De alguma forma sentiu que aquelas imagens a levariam de volta ao momento que, durante todo o dia, havia tentado identificar. Qual foi a primeira lembrança que tinha da sua própria mãe? Como era seu corpo, seu rosto, seu comportamento, sua voz quando Marta era criança? Foi só na adolescência que suas descobertas da vida, seus gostos repentinos e imperativos haviam começado a fazê-la olhar para a mãe como um livro didático que lhe indicava os rumos da vida, de uma vida que não era a que ela, Marta, estava finalmente vendo com seus próprios olhos.
As reproduções das pinturas de Picasso que ela levava para seu quarto, pregando na parede com tachinhas coloridas.
-"Onde já se viu os dois olhos no mesmo lado, parece um linguado! E chamam isto de arte? O mundo está acabando!!"
Enquanto o mundo dela parecia estar caducando, o da Marta era uma revelação diária: a emancipação da mulher, a revolução sexual, o homem na lua!
-"Para que meu Deus, com tanta fome no mundo! pra que gastar tanto dinheiro....Esta gente está louca!"
A progressiva erradicação do racismo, a sempre crescente tolerância ao antigo condenável, o telex que estava virando fax, os supersônicos a cruzarem os céus. E o tampax! a trazer um conforto quase orgástico nos dias mais incômodos.
-"Eu ehn, não é natural andar com um troço aí dentro o dia inteiro. Este mundo está completamente caduco!!"
-"Uma vergonha esses gays por aí!"
-"Já não se pode andar na rua sem ser assaltado!!"
-"Com todos os impostos que pagamos, os caras lá em cima ganham fortunas e ainda roubam!!"
As imagens continuavam correndo no vídeo colorido e Marta, xícara vazia na mão, tinha um nome martelando em seu cérebro, algo reminiscente de seus estudos, um pequeno livro de muitos contos, todos com os mesmos personagens: estórias picarescas de dois jovens foragidos vivendo, observando e participando dos podres de todos, dos ricos, dos pobres, dos vagabundos como eles.

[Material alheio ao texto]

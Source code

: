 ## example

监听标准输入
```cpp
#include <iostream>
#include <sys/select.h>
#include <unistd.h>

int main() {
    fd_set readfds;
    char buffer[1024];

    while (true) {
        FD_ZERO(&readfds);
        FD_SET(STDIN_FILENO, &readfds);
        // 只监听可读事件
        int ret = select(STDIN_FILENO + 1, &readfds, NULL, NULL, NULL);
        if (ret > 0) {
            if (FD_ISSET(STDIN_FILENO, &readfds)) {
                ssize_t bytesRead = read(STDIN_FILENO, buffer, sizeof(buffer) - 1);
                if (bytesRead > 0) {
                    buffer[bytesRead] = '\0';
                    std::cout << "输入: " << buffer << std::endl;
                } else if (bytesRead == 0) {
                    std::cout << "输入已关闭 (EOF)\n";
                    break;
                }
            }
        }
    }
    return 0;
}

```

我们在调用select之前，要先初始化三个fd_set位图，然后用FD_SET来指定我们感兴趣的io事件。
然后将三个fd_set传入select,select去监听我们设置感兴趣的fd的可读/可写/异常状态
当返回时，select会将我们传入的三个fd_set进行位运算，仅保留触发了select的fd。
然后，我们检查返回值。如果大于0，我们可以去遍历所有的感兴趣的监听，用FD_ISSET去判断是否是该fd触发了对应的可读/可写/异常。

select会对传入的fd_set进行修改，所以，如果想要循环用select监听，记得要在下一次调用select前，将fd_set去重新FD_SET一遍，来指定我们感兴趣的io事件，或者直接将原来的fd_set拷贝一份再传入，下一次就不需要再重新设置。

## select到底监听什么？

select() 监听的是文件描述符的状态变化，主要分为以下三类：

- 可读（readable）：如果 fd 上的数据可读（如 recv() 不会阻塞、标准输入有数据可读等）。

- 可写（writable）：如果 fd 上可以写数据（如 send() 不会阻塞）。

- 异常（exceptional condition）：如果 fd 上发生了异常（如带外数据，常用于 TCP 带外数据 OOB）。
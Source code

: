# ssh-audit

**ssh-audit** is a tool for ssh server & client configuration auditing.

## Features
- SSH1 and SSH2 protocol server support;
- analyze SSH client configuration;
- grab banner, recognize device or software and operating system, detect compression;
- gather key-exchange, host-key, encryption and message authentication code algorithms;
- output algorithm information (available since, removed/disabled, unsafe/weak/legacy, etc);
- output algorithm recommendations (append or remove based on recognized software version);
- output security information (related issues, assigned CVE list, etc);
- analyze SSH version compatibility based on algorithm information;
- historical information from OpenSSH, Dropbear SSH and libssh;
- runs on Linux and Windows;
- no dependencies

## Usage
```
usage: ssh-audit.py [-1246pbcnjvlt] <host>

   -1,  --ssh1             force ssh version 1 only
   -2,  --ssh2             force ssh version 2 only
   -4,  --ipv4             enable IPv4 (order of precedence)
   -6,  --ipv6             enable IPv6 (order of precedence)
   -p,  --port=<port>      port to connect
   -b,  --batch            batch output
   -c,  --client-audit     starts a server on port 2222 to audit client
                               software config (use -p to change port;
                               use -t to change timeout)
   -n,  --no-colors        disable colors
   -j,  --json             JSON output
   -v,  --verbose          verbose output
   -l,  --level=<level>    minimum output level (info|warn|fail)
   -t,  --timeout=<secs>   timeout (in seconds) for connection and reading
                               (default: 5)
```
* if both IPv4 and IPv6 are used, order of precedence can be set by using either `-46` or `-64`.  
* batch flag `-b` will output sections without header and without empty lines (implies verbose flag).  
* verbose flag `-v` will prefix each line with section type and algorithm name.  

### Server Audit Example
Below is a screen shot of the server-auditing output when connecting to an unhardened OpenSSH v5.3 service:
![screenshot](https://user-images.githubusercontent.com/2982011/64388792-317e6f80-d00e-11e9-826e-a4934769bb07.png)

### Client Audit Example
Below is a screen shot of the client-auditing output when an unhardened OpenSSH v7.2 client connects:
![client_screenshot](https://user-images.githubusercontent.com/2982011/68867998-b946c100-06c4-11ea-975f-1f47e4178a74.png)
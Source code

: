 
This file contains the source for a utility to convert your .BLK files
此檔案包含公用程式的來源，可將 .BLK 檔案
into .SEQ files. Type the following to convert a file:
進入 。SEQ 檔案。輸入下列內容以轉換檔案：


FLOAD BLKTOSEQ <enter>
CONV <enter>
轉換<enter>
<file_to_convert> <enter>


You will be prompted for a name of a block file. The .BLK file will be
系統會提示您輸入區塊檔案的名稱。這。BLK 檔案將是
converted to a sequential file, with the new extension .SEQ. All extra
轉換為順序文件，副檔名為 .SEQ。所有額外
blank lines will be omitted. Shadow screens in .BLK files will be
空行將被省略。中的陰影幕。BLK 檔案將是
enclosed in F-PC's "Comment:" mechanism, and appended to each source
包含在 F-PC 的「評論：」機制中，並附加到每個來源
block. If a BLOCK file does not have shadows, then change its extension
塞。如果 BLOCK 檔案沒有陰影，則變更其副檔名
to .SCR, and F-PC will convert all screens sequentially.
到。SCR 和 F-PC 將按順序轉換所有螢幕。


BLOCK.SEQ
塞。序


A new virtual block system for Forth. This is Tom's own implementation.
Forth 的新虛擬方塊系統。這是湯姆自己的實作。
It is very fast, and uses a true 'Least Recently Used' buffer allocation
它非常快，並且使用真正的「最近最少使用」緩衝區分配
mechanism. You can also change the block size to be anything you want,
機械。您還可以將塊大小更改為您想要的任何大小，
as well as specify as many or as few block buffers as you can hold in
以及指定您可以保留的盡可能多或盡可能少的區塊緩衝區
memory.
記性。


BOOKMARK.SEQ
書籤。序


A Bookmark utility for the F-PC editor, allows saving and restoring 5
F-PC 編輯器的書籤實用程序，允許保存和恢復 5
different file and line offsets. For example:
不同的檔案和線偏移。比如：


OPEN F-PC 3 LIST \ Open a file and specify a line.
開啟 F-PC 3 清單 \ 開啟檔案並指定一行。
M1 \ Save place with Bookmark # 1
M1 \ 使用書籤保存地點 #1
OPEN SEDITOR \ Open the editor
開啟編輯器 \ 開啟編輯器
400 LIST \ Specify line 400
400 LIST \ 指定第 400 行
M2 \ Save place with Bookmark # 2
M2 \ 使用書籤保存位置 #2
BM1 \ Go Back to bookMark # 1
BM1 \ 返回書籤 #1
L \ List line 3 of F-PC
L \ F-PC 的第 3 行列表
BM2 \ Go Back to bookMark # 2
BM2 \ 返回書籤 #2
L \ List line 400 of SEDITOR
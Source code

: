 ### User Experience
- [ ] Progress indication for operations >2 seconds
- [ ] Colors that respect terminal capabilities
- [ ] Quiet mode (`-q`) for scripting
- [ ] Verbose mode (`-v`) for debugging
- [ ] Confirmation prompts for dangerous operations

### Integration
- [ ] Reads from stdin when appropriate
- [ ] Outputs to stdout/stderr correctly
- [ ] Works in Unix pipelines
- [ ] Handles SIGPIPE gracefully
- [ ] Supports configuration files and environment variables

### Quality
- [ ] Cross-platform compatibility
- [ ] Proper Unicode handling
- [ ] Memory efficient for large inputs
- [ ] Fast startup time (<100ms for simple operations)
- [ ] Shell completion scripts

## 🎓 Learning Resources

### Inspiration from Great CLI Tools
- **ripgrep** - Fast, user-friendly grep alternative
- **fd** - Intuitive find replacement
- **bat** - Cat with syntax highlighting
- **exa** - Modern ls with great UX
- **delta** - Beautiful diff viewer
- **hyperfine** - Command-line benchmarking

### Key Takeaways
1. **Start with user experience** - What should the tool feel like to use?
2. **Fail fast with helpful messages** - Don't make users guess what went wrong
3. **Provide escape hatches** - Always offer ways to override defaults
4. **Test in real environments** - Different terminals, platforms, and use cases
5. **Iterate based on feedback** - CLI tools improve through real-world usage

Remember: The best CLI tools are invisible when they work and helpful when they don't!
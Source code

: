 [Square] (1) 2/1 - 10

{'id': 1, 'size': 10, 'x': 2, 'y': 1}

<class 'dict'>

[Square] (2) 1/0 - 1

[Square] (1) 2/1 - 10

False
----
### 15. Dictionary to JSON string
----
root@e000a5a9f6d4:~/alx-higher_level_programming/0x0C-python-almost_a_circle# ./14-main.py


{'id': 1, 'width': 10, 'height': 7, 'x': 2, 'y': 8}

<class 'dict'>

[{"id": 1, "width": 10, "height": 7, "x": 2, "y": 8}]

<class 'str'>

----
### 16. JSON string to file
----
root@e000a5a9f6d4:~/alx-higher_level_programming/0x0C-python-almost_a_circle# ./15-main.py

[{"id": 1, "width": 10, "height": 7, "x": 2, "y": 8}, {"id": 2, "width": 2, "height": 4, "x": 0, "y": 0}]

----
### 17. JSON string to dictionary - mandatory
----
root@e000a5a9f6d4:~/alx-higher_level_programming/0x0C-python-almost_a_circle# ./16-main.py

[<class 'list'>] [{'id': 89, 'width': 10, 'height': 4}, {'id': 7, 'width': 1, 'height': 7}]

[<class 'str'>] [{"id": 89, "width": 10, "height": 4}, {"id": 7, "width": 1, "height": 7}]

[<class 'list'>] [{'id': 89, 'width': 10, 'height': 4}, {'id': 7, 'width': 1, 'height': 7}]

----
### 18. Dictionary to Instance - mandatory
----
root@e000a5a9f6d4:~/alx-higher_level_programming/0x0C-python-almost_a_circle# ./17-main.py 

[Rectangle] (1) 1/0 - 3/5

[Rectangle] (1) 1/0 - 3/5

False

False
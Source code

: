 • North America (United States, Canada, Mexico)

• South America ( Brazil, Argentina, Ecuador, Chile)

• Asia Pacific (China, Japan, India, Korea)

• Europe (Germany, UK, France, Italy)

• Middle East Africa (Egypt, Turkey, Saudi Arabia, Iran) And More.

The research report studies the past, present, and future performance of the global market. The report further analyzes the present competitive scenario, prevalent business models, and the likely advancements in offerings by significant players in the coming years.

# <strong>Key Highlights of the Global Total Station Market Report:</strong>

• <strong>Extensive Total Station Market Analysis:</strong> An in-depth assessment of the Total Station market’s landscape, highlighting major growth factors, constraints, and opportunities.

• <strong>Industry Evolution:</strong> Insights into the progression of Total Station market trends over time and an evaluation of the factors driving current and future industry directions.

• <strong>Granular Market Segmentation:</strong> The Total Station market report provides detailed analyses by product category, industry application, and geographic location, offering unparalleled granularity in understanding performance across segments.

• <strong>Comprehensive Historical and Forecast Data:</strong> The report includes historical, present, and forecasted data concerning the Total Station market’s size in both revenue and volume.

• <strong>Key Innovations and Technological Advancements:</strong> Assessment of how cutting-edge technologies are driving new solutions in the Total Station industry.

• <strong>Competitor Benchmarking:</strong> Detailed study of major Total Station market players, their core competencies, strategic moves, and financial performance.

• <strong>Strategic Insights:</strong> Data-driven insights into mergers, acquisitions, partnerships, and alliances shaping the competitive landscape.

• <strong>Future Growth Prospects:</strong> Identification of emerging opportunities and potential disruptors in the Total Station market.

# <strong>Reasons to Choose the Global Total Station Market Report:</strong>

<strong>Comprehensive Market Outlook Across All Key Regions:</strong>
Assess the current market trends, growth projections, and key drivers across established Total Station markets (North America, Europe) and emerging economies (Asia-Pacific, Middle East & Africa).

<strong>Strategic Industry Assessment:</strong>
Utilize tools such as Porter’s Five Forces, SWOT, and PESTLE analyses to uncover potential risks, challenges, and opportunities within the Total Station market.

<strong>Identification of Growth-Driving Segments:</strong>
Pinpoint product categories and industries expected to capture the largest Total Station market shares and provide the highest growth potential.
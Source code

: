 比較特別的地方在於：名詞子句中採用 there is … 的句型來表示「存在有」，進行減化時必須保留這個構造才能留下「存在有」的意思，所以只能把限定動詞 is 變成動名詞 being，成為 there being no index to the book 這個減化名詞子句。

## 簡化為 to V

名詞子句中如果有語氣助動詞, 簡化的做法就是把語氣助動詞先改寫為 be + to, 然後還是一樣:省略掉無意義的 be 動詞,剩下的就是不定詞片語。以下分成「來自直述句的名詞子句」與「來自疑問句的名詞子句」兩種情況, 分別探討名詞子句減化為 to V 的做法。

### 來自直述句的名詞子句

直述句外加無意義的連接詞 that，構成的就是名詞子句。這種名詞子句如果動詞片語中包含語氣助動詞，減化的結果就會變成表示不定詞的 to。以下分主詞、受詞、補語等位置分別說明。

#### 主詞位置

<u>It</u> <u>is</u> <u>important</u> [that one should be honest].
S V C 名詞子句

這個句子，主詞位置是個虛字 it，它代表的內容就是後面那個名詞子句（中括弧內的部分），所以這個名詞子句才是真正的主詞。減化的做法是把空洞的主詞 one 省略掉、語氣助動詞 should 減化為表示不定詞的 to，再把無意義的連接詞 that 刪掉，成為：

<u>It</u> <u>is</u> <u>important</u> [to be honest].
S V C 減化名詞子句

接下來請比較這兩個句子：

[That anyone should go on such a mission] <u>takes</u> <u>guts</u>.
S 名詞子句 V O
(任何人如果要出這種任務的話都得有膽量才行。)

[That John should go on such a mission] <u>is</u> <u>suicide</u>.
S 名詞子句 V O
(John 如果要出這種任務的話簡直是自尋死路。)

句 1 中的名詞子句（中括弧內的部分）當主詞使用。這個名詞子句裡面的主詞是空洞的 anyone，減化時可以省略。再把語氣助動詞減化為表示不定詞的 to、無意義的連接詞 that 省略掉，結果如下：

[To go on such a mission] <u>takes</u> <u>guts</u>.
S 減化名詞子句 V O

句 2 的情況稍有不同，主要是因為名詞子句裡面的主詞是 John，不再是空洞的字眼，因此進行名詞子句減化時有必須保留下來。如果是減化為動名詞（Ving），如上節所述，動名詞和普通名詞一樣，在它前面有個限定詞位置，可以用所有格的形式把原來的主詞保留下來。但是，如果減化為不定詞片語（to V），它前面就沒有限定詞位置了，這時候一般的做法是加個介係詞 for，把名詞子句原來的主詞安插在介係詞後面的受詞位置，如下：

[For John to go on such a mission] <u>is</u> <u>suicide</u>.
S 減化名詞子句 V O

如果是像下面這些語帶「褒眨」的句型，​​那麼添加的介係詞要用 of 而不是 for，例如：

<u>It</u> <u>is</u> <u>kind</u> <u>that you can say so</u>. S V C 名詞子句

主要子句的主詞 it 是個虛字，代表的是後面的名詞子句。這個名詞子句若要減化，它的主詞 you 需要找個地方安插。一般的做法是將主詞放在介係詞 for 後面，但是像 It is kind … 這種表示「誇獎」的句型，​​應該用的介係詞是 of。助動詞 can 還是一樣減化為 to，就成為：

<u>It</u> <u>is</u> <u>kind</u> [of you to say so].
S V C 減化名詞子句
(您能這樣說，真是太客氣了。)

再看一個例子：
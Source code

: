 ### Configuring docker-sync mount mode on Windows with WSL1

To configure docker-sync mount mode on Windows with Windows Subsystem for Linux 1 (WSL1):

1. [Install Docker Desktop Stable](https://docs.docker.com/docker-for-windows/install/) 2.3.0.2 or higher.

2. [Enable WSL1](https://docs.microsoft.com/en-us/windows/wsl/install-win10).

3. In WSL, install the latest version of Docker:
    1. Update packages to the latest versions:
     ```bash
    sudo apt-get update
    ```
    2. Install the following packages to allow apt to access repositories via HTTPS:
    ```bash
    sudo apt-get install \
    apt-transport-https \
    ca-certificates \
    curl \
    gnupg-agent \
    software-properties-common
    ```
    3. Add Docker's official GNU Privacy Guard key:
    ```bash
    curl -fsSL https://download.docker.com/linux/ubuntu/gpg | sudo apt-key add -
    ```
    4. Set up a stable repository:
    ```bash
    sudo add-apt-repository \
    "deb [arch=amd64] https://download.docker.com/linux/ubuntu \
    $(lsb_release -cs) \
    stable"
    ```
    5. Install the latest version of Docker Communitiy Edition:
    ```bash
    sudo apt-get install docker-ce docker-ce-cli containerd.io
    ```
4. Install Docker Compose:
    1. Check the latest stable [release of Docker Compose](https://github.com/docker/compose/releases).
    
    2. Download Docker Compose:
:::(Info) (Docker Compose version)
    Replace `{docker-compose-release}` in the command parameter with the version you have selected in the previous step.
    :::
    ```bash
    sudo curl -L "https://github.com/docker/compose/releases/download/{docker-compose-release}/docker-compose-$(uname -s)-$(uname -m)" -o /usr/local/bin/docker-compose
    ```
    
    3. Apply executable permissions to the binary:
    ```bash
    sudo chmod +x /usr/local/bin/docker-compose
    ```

Traições, latrocínios, homicídios, adultérios, pedofilia, glutonice, extorsões, avareza, dissipação, desperdício. Todos os exageros e todas as licenciosidades: tudo, tudo estava lá. Tudo já estava lá. Mas onde?
Talvez amanhã, descansada e mais serena, ela procuraria aquele livrinho, se é que ainda o tinha.
Um bom banho, um pijama quente, uma última oração.
Ao apagar a luz, sua mente inesperadamente trouxe-lhe o nome: "Satiricon" escrito por Petrônio no "Ano I - DC".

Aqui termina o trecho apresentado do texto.